[Stored items]

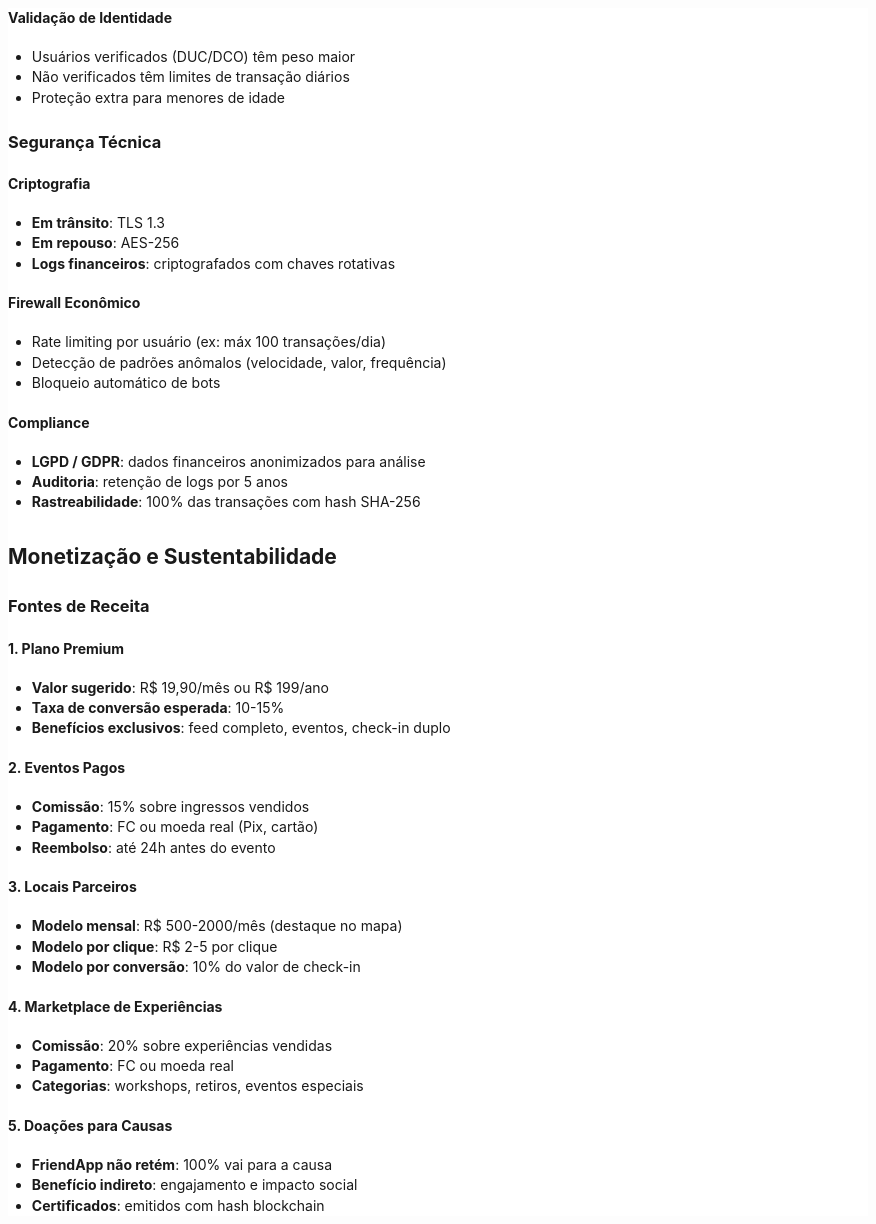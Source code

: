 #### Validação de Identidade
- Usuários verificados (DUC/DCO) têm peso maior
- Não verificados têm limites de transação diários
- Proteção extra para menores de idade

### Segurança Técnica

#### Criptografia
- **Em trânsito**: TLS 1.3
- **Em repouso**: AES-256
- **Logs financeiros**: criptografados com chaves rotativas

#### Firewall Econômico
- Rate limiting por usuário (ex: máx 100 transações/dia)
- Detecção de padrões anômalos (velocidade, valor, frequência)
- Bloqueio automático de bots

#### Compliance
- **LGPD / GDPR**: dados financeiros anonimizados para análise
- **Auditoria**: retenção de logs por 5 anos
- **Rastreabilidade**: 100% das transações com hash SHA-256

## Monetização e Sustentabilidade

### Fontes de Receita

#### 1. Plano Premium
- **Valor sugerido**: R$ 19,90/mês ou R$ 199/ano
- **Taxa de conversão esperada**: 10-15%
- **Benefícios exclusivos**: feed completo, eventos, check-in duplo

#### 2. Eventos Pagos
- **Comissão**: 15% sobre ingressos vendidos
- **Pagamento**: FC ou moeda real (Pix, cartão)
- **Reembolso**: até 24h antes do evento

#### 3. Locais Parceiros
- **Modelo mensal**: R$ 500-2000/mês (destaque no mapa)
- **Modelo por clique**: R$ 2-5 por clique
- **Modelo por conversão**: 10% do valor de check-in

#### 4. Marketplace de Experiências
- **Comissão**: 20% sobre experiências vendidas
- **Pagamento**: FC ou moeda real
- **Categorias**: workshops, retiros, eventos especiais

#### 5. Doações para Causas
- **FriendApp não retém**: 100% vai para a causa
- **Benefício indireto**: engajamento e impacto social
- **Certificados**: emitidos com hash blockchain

--

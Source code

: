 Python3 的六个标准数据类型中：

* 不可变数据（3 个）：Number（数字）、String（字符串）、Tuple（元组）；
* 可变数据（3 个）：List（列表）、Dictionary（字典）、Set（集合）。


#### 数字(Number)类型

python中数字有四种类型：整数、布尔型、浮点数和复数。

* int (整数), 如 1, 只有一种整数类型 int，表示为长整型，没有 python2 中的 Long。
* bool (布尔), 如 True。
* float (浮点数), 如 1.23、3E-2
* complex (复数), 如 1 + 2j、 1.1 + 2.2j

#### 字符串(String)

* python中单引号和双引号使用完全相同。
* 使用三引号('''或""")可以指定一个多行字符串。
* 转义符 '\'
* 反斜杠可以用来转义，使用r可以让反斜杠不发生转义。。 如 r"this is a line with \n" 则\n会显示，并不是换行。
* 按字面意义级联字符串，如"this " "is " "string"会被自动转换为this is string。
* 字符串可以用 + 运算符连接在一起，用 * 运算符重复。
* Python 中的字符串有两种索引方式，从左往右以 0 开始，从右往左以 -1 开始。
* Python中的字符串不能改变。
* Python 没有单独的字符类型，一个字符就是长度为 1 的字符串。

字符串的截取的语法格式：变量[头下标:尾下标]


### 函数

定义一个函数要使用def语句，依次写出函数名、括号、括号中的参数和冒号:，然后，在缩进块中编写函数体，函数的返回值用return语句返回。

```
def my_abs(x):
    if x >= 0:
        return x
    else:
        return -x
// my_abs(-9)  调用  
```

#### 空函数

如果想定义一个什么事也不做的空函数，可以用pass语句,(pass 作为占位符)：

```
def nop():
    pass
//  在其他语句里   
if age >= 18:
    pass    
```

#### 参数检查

Task goal |
Using only the entries above, output the line with "#### Compliance", the line with "- **Modelo por conversão**: 10%", and all lines between them, exactly as they stand.

Response area |
#### Compliance
- **LGPD / GDPR**: dados financeiros anonimizados para análise
- **Auditoria**: retenção de logs por 5 anos
- **Rastreabilidade**: 100% das transações com hash SHA-256

## Monetização e Sustentabilidade

### Fontes de Receita

#### 1. Plano Premium
- **Valor sugerido**: R$ 19,90/mês ou R$ 199/ano
- **Taxa de conversão esperada**: 10-15%
- **Benefícios exclusivos**: feed completo, eventos, check-in duplo

#### 2. Eventos Pagos
- **Comissão**: 15% sobre ingressos vendidos
- **Pagamento**: FC ou moeda real (Pix, cartão)
- **Reembolso**: até 24h antes do evento

#### 3. Locais Parceiros
- **Modelo mensal**: R$ 500-2000/mês (destaque no mapa)
- **Modelo por clique**: R$ 2-5 por clique
- **Modelo por conversão**: 10% do valor de check-in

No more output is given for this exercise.